(Data for the task Opens)

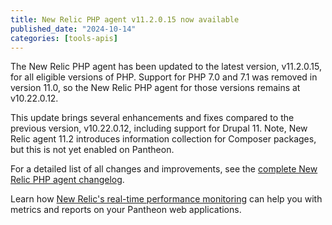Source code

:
 ```yaml
---
title: New Relic PHP agent v11.2.0.15 now available
published_date: "2024-10-14"
categories: [tools-apis]
---
```


The New Relic PHP agent has been updated to the latest version, v11.2.0.15, for all eligible versions of PHP. Support for PHP 7.0 and 7.1 was removed in version 11.0, so the New Relic PHP agent for those versions remains at v10.22.0.12.

This update brings several enhancements and fixes compared to the previous version, v10.22.0.12, including support for Drupal 11. Note, New Relic agent 11.2 introduces information collection for Composer packages, but this is not yet enabled on Pantheon.


For a detailed list of all changes and improvements, see the [complete New Relic PHP agent changelog](https://docs.newrelic.com/docs/release-notes/agent-release-notes/php-release-notes/).

Learn how [New Relic's real-time performance monitoring](/guides/new-relic) can help you with metrics and reports on your Pantheon web applications.
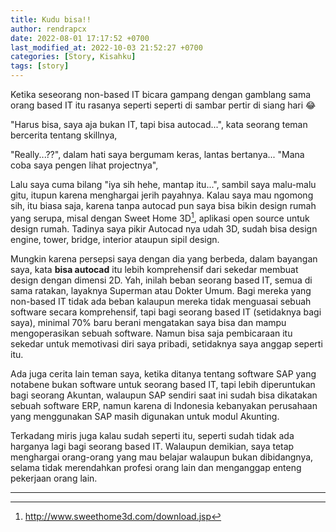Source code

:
 ```yaml
---
title: Kudu bisa!!
author: rendrapcx
date: 2022-08-01 17:17:52 +0700
last_modified_at: 2022-10-03 21:52:27 +0700
categories: [Story, Kisahku]
tags: [story]
---
```


Ketika seseorang non-based IT bicara gampang dengan gamblang sama orang based IT itu rasanya seperti seperti di sambar pertir di siang hari 😂

"Harus bisa, saya aja bukan IT, tapi bisa autocad...", kata seorang teman bercerita tentang skillnya,

"Really...??", dalam hati saya bergumam keras, lantas bertanya...
"Mana coba saya pengen lihat projectnya",

Lalu saya cuma bilang "iya sih hehe, mantap itu...", sambil saya malu-malu gitu, itupun karena menghargai jerih payahnya. Kalau saya mau ngomong sih, itu biasa saja, karena tanpa autocad pun saya bisa bikin design rumah yang serupa, misal dengan Sweet Home 3D[^1], aplikasi open source untuk design rumah. Tadinya saya pikir Autocad nya udah 3D, sudah bisa design engine, tower, bridge, interior ataupun sipil design.

Mungkin karena persepsi saya dengan dia yang berbeda, dalam bayangan saya, kata **bisa autocad** itu lebih komprehensif dari sekedar membuat design dengan dimensi 2D. Yah, inilah beban seorang based IT, semua di sama ratakan, layaknya Superman atau Dokter Umum. Bagi mereka yang non-based IT tidak ada beban kalaupun mereka tidak menguasai sebuah software secara komprehensif, tapi bagi seorang based IT (setidaknya bagi saya), minimal 70% baru berani mengatakan saya bisa dan mampu mengoperasikan sebuah software. Namun bisa saja pembicaraan itu sekedar untuk memotivasi diri saya pribadi, setidaknya saya anggap seperti itu.

Ada juga cerita lain teman saya, ketika ditanya tentang software SAP yang notabene bukan software untuk seorang based IT, tapi lebih diperuntukan bagi seorang Akuntan, walaupun SAP sendiri saat ini sudah bisa dikatakan sebuah software ERP, namun karena di Indonesia kebanyakan perusahaan yang menggunakan SAP masih digunakan untuk modul Akunting.

Terkadang miris juga kalau sudah seperti itu, seperti sudah tidak ada harganya lagi bagi seorang based IT. Walaupun demikian, saya tetap menghargai orang-orang yang mau belajar walaupun bukan dibidangnya, selama tidak merendahkan profesi orang lain dan menganggap enteng pekerjaan orang lain.

---
[^1]: <http://www.sweethome3d.com/download.jsp>
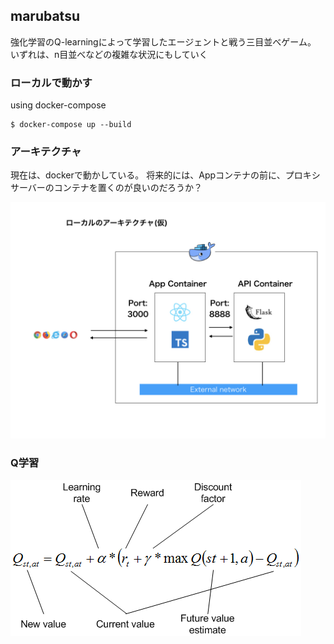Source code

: ## marubatsu

強化学習のQ-learningによって学習したエージェントと戦う三目並べゲーム。
いずれは、n目並べなどの複雑な状況にもしていく

### ローカルで動かす

using docker-compose

```
$ docker-compose up --build
```

### アーキテクチャ

現在は、dockerで動かしている。
将来的には、Appコンテナの前に、プロキシサーバーのコンテナを置くのが良いのだろうか？

<img src="./pics/arch-local.jpeg"/>


### Q学習

<img src="./pics/q-learning.png"/>
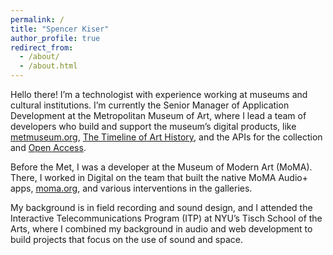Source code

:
 ```yaml
---
permalink: /
title: "Spencer Kiser"
author_profile: true
redirect_from: 
  - /about/
  - /about.html
---
```

Hello there! I’m a technologist with experience working at museums and cultural institutions. I’m currently the Senior Manager of Application Development at the Metropolitan Museum of Art, where I lead a team of developers who build and support the museum’s digital products, like [metmuseum.org](https://www.metmuseum.org), [The Timeline of Art History](https://www.metmuseum.org/toah), and the APIs for the collection and [Open Access](https://www.metmuseum.org/about-the-met/policies-and-documents/open-access).

Before the Met, I was a developer at the Museum of Modern Art (MoMA). There, I worked in Digital on the team that built the native MoMA Audio+ apps, [moma.org](https://www.moma.org), and various interventions in the galleries.

My background is in field recording and sound design, and I attended the Interactive Telecommunications Program (ITP) at NYU’s Tisch School of the Arts, where I combined my background in audio and web development to build projects that focus on the use of sound and space.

(Data for the task Closes)

What is needed is an exact reprint of every entry, pictures excluded.

• Your solution:
Source code

:
 ```yaml
---
title: New Relic PHP agent v11.2.0.15 now available
published_date: "2024-10-14"
categories: [tools-apis]
---
```


The New Relic PHP agent has been updated to the latest version, v11.2.0.15, for all eligible versions of PHP. Support for PHP 7.0 and 7.1 was removed in version 11.0, so the New Relic PHP agent for those versions remains at v10.22.0.12.

This update brings several enhancements and fixes compared to the previous version, v10.22.0.12, including support for Drupal 11. Note, New Relic agent 11.2 introduces information collection for Composer packages, but this is not yet enabled on Pantheon.


For a detailed list of all changes and improvements, see the [complete New Relic PHP agent changelog](https://docs.newrelic.com/docs/release-notes/agent-release-notes/php-release-notes/).

Learn how [New Relic's real-time performance monitoring](/guides/new-relic) can help you with metrics and reports on your Pantheon web applications.
Source code

:
 ```yaml
---
title: Kudu bisa!!
author: rendrapcx
date: 2022-08-01 17:17:52 +0700
last_modified_at: 2022-10-03 21:52:27 +0700
categories: [Story, Kisahku]
tags: [story]
---
```


Ketika seseorang non-based IT bicara gampang dengan gamblang sama orang based IT itu rasanya seperti seperti di sambar pertir di siang hari 😂

"Harus bisa, saya aja bukan IT, tapi bisa autocad...", kata seorang teman bercerita tentang skillnya,

"Really...??", dalam hati saya bergumam keras, lantas bertanya...
"Mana coba saya pengen lihat projectnya",

Lalu saya cuma bilang "iya sih hehe, mantap itu...", sambil saya malu-malu gitu, itupun karena menghargai jerih payahnya. Kalau saya mau ngomong sih, itu biasa saja, karena tanpa autocad pun saya bisa bikin design rumah yang serupa, misal dengan Sweet Home 3D[^1], aplikasi open source untuk design rumah. Tadinya saya pikir Autocad nya udah 3D, sudah bisa design engine, tower, bridge, interior ataupun sipil design.

Mungkin karena persepsi saya dengan dia yang berbeda, dalam bayangan saya, kata **bisa autocad** itu lebih komprehensif dari sekedar membuat design dengan dimensi 2D. Yah, inilah beban seorang based IT, semua di sama ratakan, layaknya Superman atau Dokter Umum. Bagi mereka yang non-based IT tidak ada beban kalaupun mereka tidak menguasai sebuah software secara komprehensif, tapi bagi seorang based IT (setidaknya bagi saya), minimal 70% baru berani mengatakan saya bisa dan mampu mengoperasikan sebuah software. Namun bisa saja pembicaraan itu sekedar untuk memotivasi diri saya pribadi, setidaknya saya anggap seperti itu.

Ada juga cerita lain teman saya, ketika ditanya tentang software SAP yang notabene bukan software untuk seorang based IT, tapi lebih diperuntukan bagi seorang Akuntan, walaupun SAP sendiri saat ini sudah bisa dikatakan sebuah software ERP, namun karena di Indonesia kebanyakan perusahaan yang menggunakan SAP masih digunakan untuk modul Akunting.

Terkadang miris juga kalau sudah seperti itu, seperti sudah tidak ada harganya lagi bagi seorang based IT. Walaupun demikian, saya tetap menghargai orang-orang yang mau belajar walaupun bukan dibidangnya, selama tidak merendahkan profesi orang lain dan menganggap enteng pekerjaan orang lain.

---
[^1]: <http://www.sweethome3d.com/download.jsp>
Source code

: ## marubatsu

強化学習のQ-learningによって学習したエージェントと戦う三目並べゲーム。
いずれは、n目並べなどの複雑な状況にもしていく

### ローカルで動かす

using docker-compose

```
$ docker-compose up --build
```

### アーキテクチャ

現在は、dockerで動かしている。
将来的には、Appコンテナの前に、プロキシサーバーのコンテナを置くのが良いのだろうか？

<img src="./pics/arch-local.jpeg"/>


### Q学習

<img src="./pics/q-learning.png"/>
Source code

:
 ```yaml
---
permalink: /
title: "Spencer Kiser"
author_profile: true
redirect_from: 
  - /about/
  - /about.html
---
```

Hello there! I’m a technologist with experience working at museums and cultural institutions. I’m currently the Senior Manager of Application Development at the Metropolitan Museum of Art, where I lead a team of developers who build and support the museum’s digital products, like [metmuseum.org](https://www.metmuseum.org), [The Timeline of Art History](https://www.metmuseum.org/toah), and the APIs for the collection and [Open Access](https://www.metmuseum.org/about-the-met/policies-and-documents/open-access).

Before the Met, I was a developer at the Museum of Modern Art (MoMA). There, I worked in Digital on the team that built the native MoMA Audio+ apps, [moma.org](https://www.moma.org), and various interventions in the galleries.

My background is in field recording and sound design, and I attended the Interactive Telecommunications Program (ITP) at NYU’s Tisch School of the Arts, where I combined my background in audio and web development to build projects that focus on the use of sound and space.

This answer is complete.